Через час или около того Петерсон вернулся.

– Где картины, которые ты забрал из стальной камеры Рольфе в Цюрихе?

– Какие картины?

– Где Анна Рольфе?

– Кто?

– Побейте его еще. Посмотрим, не поможет ли это восстановить его память.

И избиение продолжалось – сколько времени, Габриель не знал. Не знал он и того, ночь сейчас или день… был ли он тут час или неделю. Он измерял время по ритму их ударов и по регулярности появлений Петерсона.

– Где картины, которые ты забрал из стальной камеры Рольфе в Цюрихе?

– Какие картины?

– Где Анна Рольфе?

– Кто?

– Ладно, посмотрим, сможет ли он вынести еще немного. Но не убивайте его.

Снова избиение. На этот раз, казалось, оно было более коротким, хотя Габриель не мог быть в этом уверен, потому что то и дело терял сознание.

– Где картины?

– Какие… картины?

– Где Анна Рольфе?

– Кто?

– Продолжайте.

Снова удар – будто ножом полоснули по правой почке. Снова железным кулаком по лицу. Снова удар сапогом в пах.

– Где картины?

Молчание…

– Где Анна Рольфе?

Молчание…

– Хватит с него. Пусть здесь валяется.

* * *

Он обошел все закоулки памяти в поисках тихого места, где можно передохнуть. За слишком многими дверьми он обнаружил огонь и кровь и не мог найти мира и покоя. Он держал на руках сына, он предавался любви с женой. Комната, где он видел ее обнаженной, была их спальней в Вене, и их слияние, которое он вновь переживал, было их последним. Он бродил среди картин, которые восстанавливал, – среди масла, и красок, и просторов пустого полотна, – пока не оказывался на террасе, – террасе над морем из золотой и абрисового цвета листвы, залитой коричневато-красным светом заката и омытой звуками скрипки.

* * *

Вошли два охранника. Габриель решил, что настало время для нового избиения. А они вместо этого осторожно сняли с него наручники и следующие десять минут промывали и бинтовали его раны. Они действовали с нежностью гробовщиков, убирающих покойника. Распухшими глазами Габриель смотрел на то, как вода в умывальнике становилась розовой, а потом ярко-красной от его крови.

– Проглоти эти таблетки.

– Цианистый калий?

– Это от боли. Почувствуешь себя немного лучше. Ты уж нам поверь.

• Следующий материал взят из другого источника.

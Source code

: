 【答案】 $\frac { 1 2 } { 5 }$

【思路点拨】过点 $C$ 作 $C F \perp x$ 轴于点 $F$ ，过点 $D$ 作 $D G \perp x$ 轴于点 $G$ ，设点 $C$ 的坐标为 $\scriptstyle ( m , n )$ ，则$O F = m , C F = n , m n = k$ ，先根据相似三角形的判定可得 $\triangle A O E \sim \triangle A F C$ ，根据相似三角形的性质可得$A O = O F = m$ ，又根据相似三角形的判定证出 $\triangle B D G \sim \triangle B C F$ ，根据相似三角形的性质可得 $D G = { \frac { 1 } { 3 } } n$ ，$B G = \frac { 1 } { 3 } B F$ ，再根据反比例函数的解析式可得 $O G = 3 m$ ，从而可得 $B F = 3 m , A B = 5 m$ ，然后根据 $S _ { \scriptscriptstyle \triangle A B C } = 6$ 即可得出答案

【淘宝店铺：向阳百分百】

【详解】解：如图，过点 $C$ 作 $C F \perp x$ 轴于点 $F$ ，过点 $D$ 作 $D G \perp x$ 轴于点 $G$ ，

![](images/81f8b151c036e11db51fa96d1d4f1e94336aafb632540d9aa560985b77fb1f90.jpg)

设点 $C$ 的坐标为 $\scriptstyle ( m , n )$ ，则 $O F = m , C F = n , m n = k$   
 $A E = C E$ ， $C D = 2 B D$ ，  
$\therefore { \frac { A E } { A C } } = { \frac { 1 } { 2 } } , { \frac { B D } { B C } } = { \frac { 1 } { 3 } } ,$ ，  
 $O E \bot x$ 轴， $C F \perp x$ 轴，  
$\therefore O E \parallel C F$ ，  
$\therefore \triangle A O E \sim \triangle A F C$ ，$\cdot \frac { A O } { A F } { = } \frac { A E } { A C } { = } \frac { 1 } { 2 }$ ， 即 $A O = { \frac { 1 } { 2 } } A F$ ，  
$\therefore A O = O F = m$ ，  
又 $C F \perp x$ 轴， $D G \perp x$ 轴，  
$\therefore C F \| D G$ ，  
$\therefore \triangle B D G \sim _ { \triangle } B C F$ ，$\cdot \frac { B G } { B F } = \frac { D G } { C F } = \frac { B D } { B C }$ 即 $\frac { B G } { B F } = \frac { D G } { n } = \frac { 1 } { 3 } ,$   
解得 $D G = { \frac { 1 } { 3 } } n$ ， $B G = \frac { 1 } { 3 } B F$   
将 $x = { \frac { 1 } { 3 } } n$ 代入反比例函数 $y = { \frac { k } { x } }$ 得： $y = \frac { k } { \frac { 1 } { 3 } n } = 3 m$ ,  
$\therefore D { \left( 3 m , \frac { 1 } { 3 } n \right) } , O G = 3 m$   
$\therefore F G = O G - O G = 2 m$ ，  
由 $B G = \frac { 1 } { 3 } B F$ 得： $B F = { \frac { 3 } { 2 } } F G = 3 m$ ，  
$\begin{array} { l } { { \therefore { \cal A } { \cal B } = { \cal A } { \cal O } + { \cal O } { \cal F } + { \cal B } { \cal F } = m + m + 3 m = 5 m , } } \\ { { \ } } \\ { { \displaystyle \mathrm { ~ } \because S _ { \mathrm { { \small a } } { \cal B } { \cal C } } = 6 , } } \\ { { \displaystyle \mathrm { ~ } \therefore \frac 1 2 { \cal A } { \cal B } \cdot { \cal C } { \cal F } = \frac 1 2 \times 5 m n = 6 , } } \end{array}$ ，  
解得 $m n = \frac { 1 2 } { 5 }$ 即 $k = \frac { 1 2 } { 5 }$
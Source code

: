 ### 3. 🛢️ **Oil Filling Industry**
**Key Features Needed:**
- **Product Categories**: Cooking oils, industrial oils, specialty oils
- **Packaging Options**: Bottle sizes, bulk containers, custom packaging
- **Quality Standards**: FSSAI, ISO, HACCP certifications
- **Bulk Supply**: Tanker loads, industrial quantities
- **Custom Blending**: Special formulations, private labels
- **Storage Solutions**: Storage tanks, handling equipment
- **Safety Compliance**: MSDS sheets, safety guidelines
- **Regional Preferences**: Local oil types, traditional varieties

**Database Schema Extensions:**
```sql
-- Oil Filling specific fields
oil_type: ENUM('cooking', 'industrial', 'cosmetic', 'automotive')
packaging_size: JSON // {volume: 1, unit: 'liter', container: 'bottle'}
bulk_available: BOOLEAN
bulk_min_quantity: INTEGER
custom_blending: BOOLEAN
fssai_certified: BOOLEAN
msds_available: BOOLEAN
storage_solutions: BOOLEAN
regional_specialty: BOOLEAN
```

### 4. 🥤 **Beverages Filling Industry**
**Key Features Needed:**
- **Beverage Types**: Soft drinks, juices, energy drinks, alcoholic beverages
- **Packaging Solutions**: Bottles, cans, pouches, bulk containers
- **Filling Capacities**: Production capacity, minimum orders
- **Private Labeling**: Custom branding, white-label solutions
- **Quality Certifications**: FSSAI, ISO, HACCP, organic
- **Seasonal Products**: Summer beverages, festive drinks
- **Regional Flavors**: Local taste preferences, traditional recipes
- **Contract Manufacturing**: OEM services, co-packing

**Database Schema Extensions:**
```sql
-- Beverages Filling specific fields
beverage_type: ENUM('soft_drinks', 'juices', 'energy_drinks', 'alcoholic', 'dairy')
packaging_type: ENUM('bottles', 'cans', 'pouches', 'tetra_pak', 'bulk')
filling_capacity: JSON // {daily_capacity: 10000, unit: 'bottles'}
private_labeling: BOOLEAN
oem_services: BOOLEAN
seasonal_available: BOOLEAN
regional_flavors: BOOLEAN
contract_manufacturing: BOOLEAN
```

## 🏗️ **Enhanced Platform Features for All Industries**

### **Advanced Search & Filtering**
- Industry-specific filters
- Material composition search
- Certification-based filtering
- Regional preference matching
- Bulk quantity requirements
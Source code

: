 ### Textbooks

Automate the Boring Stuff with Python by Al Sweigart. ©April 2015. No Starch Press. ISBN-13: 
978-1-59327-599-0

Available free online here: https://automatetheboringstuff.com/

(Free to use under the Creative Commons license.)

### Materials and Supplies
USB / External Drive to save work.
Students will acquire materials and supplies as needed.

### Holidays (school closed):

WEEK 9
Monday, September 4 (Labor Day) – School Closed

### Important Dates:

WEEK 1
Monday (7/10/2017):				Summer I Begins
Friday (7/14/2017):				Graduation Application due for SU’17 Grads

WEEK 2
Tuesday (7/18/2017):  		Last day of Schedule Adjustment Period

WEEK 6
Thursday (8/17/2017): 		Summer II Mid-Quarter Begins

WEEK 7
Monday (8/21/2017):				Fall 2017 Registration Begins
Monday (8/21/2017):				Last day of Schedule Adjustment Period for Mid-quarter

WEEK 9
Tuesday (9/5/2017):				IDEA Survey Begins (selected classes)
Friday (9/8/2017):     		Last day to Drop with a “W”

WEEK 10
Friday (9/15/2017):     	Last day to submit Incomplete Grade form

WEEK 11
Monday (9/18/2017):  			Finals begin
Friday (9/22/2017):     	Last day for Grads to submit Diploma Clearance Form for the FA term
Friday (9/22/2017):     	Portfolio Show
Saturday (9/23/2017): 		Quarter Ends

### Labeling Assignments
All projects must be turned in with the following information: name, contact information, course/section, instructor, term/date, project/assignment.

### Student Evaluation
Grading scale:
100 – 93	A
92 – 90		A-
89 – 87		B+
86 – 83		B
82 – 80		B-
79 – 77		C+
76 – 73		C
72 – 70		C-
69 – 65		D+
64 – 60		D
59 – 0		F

Габриель так и поступил, не без труда проглотив таблетки. Ему разрешили несколько минут посидеть. Довольно скоро пульсация в голове и конечностях стала ослабевать. Он знал, что она еще не прекратилась – лишь ненадолго отпустила.

– Готов встать на ноги?

– Это зависит от того, куда вы меня поведете.

– Да ладно, мы тебе поможем.

Каждый осторожно взял его за руку выше локтя, и вместе они подняли его.

– Ты можешь стоять? Можешь идти?

Габриель выставил правую ногу вперед, но мускулы бедра так свело, что нога подогнулась. Охранники сумели подхватить его, прежде чем он снова упал на пол, и почему-то очень по этому поводу забавлялись.